Più propriamente cavallaro, conducente i sacchi di farina dal molino al forno. Mentre l’animale riposava dinnanzi a un secchio di remolo, il molinaro scaricava la farina nella buratteria con buona lena già sapendo che qui il fornaio non avrebbe lesinato pane e vino. Erano tempi di carestia: il Reggimento provvedeva all’elemosina di pane e aveva deputato due fornai per quartiere a distribuire quotidianamente quattro pani per ciascun povero. A esclusione del forno dell’abbazia di Santo Stefano, per gli infermi e i forestieri era ammesso un solo tipo di pane venale, aborrendo l’introduzione dei ruzzoli.
Nel 1539, un tale Alberto Rosini otteneva la privativa di fare una terza specie di pane, detto alto (alto, due once di più al bolognino; grosso da massaria, due once di meno), dovendo contribuire giornalmente a sfamare le “putte” di San Gregorio, quelle del Baraccano e gli orfani di San Bartolomeo, pari a ventidue quartiroli di tridello e once ventidue di farina impastati, da ripartire tra essi.

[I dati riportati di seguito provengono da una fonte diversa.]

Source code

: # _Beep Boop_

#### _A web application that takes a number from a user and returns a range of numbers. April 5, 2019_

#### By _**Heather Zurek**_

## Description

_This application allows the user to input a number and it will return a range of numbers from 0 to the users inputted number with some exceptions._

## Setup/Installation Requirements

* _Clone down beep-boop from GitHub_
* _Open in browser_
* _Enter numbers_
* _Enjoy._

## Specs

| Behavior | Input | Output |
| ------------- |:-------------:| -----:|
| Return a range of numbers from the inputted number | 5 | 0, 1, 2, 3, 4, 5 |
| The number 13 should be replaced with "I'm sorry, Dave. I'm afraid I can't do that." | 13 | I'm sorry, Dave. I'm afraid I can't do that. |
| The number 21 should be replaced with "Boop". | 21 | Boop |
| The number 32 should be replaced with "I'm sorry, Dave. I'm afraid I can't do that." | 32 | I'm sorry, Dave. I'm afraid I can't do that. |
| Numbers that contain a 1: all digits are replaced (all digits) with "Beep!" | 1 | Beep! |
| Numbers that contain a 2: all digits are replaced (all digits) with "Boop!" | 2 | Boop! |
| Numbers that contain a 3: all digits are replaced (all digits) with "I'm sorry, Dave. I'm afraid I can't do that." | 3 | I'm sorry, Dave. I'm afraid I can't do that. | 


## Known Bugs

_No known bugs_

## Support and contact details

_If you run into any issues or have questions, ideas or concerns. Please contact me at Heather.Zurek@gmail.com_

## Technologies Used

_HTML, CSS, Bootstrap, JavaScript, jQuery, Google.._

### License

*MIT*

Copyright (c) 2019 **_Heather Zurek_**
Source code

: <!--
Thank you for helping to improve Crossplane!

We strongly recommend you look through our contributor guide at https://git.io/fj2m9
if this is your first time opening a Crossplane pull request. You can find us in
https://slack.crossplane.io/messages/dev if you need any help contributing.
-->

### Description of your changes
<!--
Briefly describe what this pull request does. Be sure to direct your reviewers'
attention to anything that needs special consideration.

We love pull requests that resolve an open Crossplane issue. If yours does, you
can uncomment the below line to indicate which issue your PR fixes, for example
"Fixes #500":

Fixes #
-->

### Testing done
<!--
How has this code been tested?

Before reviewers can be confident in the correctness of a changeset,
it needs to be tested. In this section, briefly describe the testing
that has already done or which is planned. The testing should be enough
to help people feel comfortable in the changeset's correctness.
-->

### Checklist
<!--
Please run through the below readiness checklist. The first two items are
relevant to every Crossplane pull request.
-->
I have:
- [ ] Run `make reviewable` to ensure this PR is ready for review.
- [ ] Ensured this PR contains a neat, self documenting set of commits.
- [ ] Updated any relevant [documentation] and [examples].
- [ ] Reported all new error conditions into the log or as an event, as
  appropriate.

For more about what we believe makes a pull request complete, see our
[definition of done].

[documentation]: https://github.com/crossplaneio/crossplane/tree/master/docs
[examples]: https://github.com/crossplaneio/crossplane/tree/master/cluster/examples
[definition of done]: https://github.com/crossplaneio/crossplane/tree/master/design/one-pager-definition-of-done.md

Il molinaro andava a giorni alternati all’abbazia di Santo Stefano e al forno di Musiano. Qui infornavano pane d’once due meno il bolognino, quindi un unico pane (detto bianco) che poi non era tutto fior di farina tant’è ch’era di due once meno del bolognino di differenza dall’altro detto di scaffa, «esclusivo per infermi e nobili che abitassero in campagna; non per rustici e lavoranti (perché poco sostanzioso)».
Solo i forni della Samoggia, di Mont’Alto e un altro detto dell’Oca potevano fare pane bianco e venderlo agli osti, ai postiglioni da servire ai forestieri, «come fa ora il forno di Crevalcore dipendente dall’abbazia di Nonantola, che manda nel bolognese, nei Castelli e terre vicine, come San Giovanni, Sant’Agata».
Nel 1606, ben accetto alla Compagnia dei fornari, venne instaurato il calmiere e decisa la fabbricazione di pane bianco, bello, ben custodito, utile alla plebe impossibilitata ad acquistare grano e farina. «Tanto meno si venda pane di trinello o di semola, essendo troppo rigido e di scarso nutrimento». Ai fornai da scaffa si proibì far più d’una specie di pane, così gli avanzi del fior di farina non sarebbero finiti nel pane comune.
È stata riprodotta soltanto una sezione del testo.